Metcash says it is focusing on closing the price gap between its stores and major competitors Coles and Woolworths as it warns of accelerating food and grocery inflation.
The wholesaler, which also operates IGA and Foodland brands, said prices were up 4.9 per cent for the first quarter of a financial year ending April 30, and 7.4 per cent in the second quarter. However, annualised growth accelerated to some 8.8 per cent in November.
The company’s chief executive, Doug Jones, said that despite increased costs of food and groceries Metcash had recently cut 150 basis points from the price differential with its larger rivals and was now flagging a further 60bp reduction.
“And we are essentially saying that price gap is so small, that we think it’s almost unnoticeable. We are achieving that in a couple of different ways,” Mr Jones said. “One of them is that our suppliers are working with us and are benefiting from the returns that they’ve had on that investment.
“We have run a very good price-match campaign and program. And of course, we have become more efficient ourselves and as we grow and as the core of our business spins faster we are able to operate at lower net costs.”
On Monday, Metcash posted an 8.2 per cent rise in interim sales to $7.75bn for the six months to October 31. Net profits, however, fell 2.4 per cent to $125.7m. Underlying profit rose 9.1 per cent to $159.9m, with this measure of profitability excluding items such as adjustment of a put option valuation for its Total Tools joint venture of $21.3m and digital acceleration project costs of $12.8m.
Metcash warned of accelerating inflation, with its own measurement of wholesale food cost increases hitting 6.2 per cent for the six months to October 31.
The Metcash wholesale inflation figure excludes tobacco and fresh food, which means recent falls in the prices of some fresh food, such as lettuce, are not showing up in its wholesale pricing.
Mr Jones said the wholesaler had recorded another pleasing half, with strong sales and earnings growth in the face of higher inflation, while cycling the impact of extensive lockdowns in the first half of 2022. He added that Metcash was continuing to win over customers who were shopping locally more than ever before.
“The increased preference for local neighbourhood shopping continues to be seen in our strong sales performance, with shoppers recognising and enjoying the increased competitiveness, differentiated offer and relevance of our network of independent stores.

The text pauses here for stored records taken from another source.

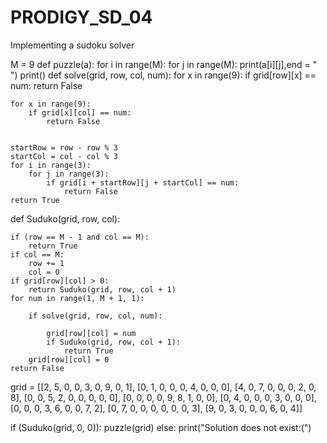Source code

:# PRODIGY_SD_04
Implementing a sudoku solver

M = 9
def puzzle(a):
	for i in range(M):
		for j in range(M):
			print(a[i][j],end = " ")
		print()
def solve(grid, row, col, num):
	for x in range(9):
		if grid[row][x] == num:
			return False
		    
	for x in range(9):
		if grid[x][col] == num:
			return False


	startRow = row - row % 3
	startCol = col - col % 3
	for i in range(3):
		for j in range(3):
			if grid[i + startRow][j + startCol] == num:
				return False
	return True

def Suduko(grid, row, col):

	if (row == M - 1 and col == M):
		return True
	if col == M:
		row += 1
		col = 0
	if grid[row][col] > 0:
		return Suduko(grid, row, col + 1)
	for num in range(1, M + 1, 1): 
	
		if solve(grid, row, col, num):
		
			grid[row][col] = num
			if Suduko(grid, row, col + 1):
				return True
		grid[row][col] = 0
	return False
 grid = [[2, 5, 0, 0, 3, 0, 9, 0, 1],
        [0, 1, 0, 0, 0, 4, 0, 0, 0],
	      [4, 0, 7, 0, 0, 0, 2, 0, 8],
	      [0, 0, 5, 2, 0, 0, 0, 0, 0],
	      [0, 0, 0, 0, 9, 8, 1, 0, 0],
	      [0, 4, 0, 0, 0, 3, 0, 0, 0],
	      [0, 0, 0, 3, 6, 0, 0, 7, 2],
	      [0, 7, 0, 0, 0, 0, 0, 0, 3],
	      [9, 0, 3, 0, 0, 0, 6, 0, 4]]

 if (Suduko(grid, 0, 0)):
	puzzle(grid)
else:
	print("Solution does not exist:(")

Feedback from our retailers is that many shoppers have now changed their shopping habits to include local grocery, liquor and hardware stores,” he said. “Overall network health continued to strengthen, and retailers are operating with a high level of confidence and reinvesting to further improve the quality of their stores and offer.”
Total food sales increased 3.1 per cent to $4.7bn. Excluding tobacco, total food sales were up 6.5 per cent. Supermarket sales increased 2 per cent, while food earnings rose 3.2 per cent to $98.2m. At its liquor wholesaling arm, which includes retail banners such as Cellarbrations, The Bottle-O and IGA Liquor, sales rose 11.6 per cent to $252.4m as earnings lifted 11.3 per cent to $49.3m.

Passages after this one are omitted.